→ Brief: For each line below that holds "fields", return the line as it stands.
==== Information supplied ====
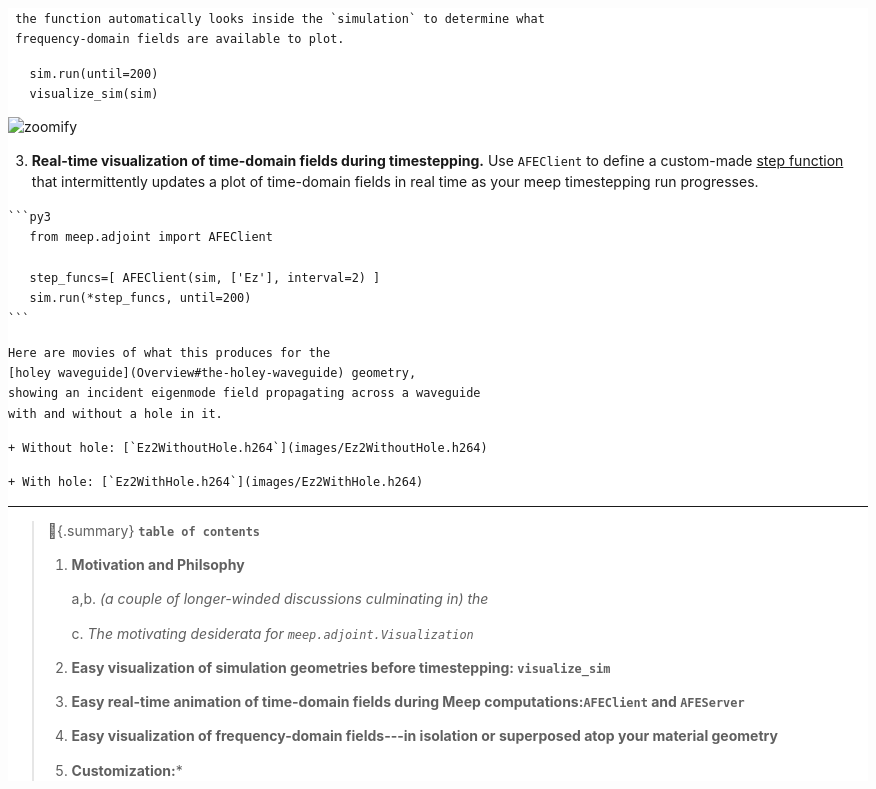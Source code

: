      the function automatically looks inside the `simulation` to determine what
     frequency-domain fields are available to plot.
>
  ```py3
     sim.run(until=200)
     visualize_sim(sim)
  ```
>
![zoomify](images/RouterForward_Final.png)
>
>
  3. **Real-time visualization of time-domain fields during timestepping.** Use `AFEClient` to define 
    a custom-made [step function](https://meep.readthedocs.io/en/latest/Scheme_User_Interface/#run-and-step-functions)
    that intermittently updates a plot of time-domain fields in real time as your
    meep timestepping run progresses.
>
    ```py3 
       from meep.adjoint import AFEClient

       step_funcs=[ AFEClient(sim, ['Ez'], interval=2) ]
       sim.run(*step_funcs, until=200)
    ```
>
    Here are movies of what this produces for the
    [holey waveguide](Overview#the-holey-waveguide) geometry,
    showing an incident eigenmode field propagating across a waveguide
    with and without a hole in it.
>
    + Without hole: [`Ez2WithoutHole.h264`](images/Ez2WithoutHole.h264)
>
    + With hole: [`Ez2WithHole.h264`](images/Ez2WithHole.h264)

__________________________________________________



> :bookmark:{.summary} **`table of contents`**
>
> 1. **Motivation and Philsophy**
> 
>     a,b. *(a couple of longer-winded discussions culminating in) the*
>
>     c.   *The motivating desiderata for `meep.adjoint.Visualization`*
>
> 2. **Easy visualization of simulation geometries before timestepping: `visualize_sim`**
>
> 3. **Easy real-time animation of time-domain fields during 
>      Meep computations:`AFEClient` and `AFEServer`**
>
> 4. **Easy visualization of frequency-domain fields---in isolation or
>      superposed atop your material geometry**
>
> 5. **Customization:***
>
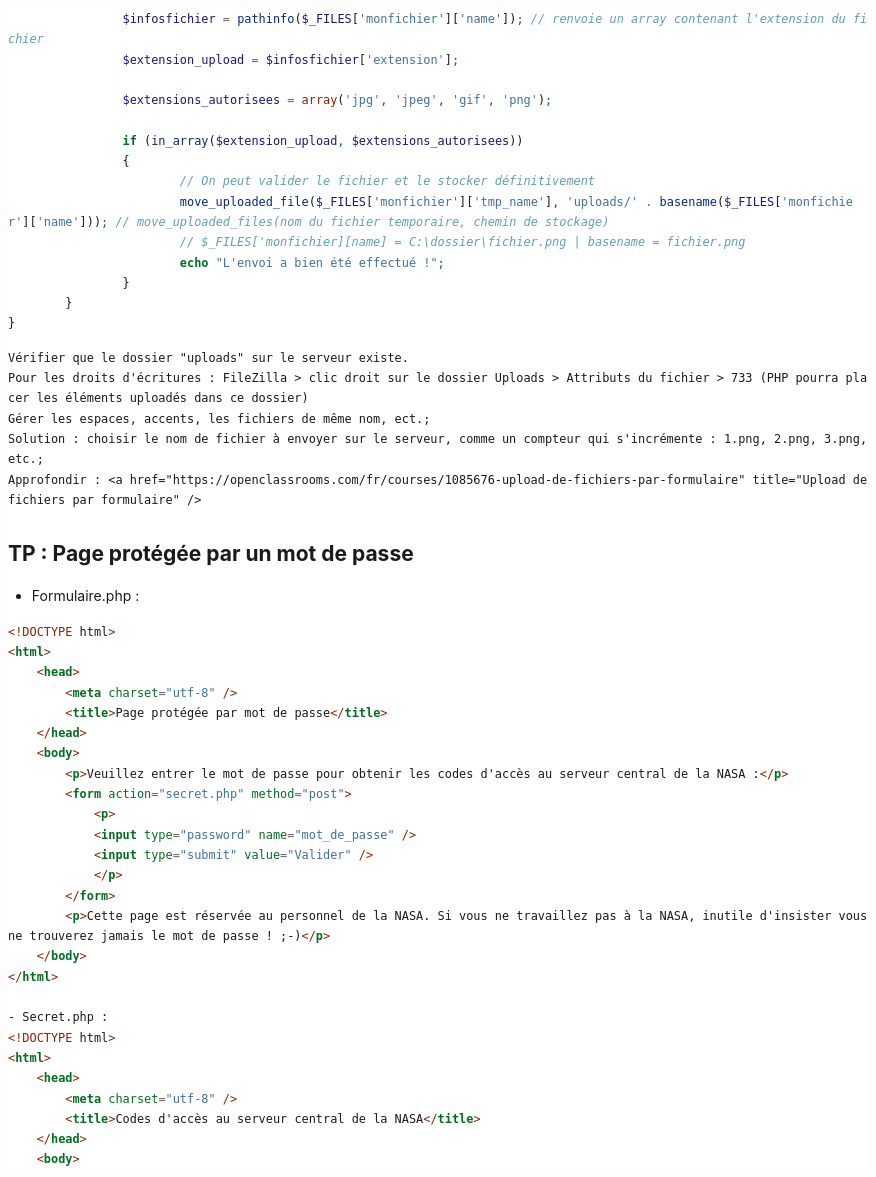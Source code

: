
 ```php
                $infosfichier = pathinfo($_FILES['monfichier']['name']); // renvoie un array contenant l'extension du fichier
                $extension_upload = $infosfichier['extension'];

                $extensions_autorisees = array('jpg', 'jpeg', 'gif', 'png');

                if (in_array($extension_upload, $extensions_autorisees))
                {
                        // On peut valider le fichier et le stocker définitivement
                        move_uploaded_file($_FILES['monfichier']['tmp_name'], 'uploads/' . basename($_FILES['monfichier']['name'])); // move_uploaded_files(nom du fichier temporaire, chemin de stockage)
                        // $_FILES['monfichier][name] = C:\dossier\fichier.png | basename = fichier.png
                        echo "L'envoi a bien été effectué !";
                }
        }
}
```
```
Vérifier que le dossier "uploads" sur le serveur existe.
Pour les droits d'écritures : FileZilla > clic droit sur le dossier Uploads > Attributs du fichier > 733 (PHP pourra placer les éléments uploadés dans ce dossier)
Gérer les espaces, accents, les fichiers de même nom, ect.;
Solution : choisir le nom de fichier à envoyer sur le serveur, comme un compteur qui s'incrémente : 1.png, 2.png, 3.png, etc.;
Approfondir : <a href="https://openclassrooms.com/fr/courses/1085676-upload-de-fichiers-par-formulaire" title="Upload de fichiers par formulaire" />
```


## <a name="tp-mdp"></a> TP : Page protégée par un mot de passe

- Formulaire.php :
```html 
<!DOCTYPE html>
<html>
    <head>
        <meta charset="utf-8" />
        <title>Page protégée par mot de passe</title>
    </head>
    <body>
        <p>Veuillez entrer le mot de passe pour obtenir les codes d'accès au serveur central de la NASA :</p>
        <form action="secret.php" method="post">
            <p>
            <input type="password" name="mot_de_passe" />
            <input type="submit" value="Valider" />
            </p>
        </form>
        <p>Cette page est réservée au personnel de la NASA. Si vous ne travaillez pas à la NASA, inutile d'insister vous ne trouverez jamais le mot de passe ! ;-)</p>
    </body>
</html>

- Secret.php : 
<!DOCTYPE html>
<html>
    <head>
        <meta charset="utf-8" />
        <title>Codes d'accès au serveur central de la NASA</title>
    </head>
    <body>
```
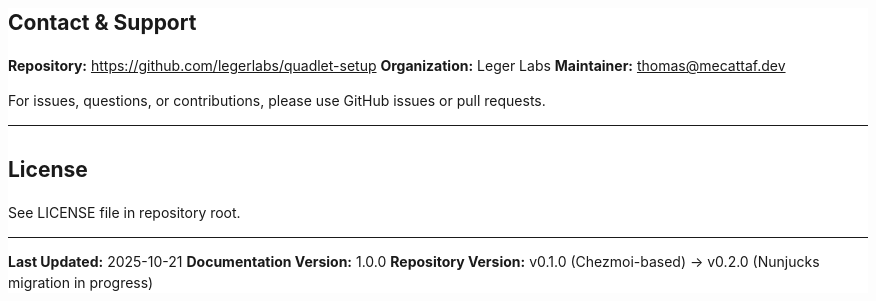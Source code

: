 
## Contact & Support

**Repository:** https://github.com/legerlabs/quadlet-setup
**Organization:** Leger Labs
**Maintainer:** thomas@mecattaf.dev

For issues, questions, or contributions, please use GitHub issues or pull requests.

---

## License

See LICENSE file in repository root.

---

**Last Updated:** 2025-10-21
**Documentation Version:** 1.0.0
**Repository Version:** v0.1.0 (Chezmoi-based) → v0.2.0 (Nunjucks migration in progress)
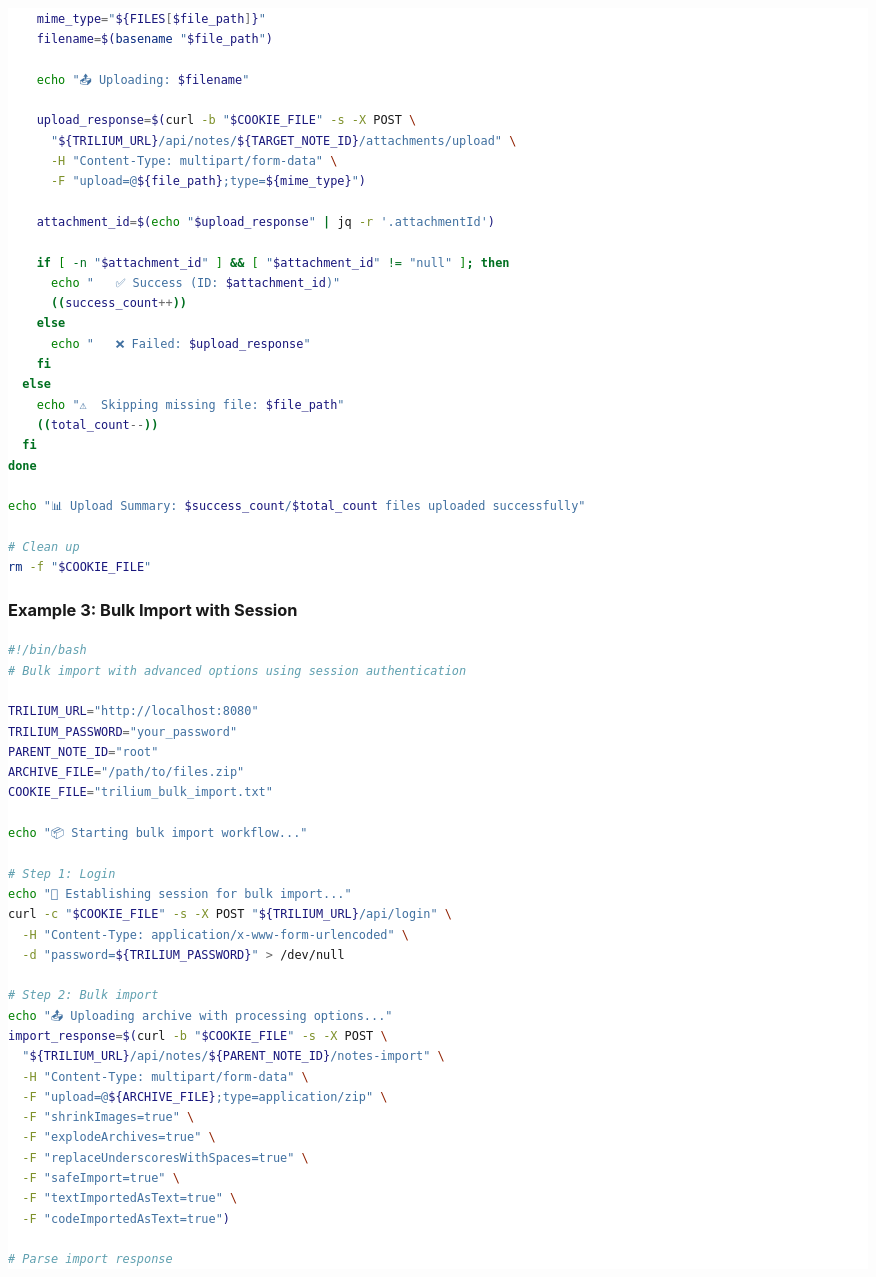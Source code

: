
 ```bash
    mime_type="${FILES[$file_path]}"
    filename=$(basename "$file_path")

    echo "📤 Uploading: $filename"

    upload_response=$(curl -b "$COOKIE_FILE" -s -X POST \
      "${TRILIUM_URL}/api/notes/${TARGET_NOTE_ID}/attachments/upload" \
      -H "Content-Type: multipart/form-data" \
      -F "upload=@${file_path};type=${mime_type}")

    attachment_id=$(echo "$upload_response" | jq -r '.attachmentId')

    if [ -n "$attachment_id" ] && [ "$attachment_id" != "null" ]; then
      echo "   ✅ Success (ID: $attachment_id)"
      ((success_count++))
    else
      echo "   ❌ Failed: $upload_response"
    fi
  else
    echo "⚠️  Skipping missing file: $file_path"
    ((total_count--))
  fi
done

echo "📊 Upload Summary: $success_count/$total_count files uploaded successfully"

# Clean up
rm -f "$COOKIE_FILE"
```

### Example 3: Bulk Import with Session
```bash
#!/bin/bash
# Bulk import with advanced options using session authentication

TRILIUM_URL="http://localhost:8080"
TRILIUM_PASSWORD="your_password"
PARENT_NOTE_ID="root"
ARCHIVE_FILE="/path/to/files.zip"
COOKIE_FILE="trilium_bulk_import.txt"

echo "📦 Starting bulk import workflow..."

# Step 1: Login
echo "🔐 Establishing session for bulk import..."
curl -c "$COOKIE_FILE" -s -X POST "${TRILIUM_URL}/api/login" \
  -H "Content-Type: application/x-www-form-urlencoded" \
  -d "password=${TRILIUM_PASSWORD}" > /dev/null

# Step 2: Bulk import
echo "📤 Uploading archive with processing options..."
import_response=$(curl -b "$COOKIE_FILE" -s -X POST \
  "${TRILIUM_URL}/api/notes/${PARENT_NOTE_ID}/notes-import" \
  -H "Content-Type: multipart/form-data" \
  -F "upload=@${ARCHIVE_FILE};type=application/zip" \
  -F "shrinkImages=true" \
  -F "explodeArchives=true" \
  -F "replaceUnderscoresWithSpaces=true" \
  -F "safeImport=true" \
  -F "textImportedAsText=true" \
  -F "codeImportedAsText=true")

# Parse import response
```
====
→ Reply:
     frequency-domain fields are available to plot.
  3. **Real-time visualization of time-domain fields during timestepping.** Use `AFEClient` to define 
    that intermittently updates a plot of time-domain fields in real time as your
> 3. **Easy real-time animation of time-domain fields during 
> 4. **Easy visualization of frequency-domain fields---in isolation or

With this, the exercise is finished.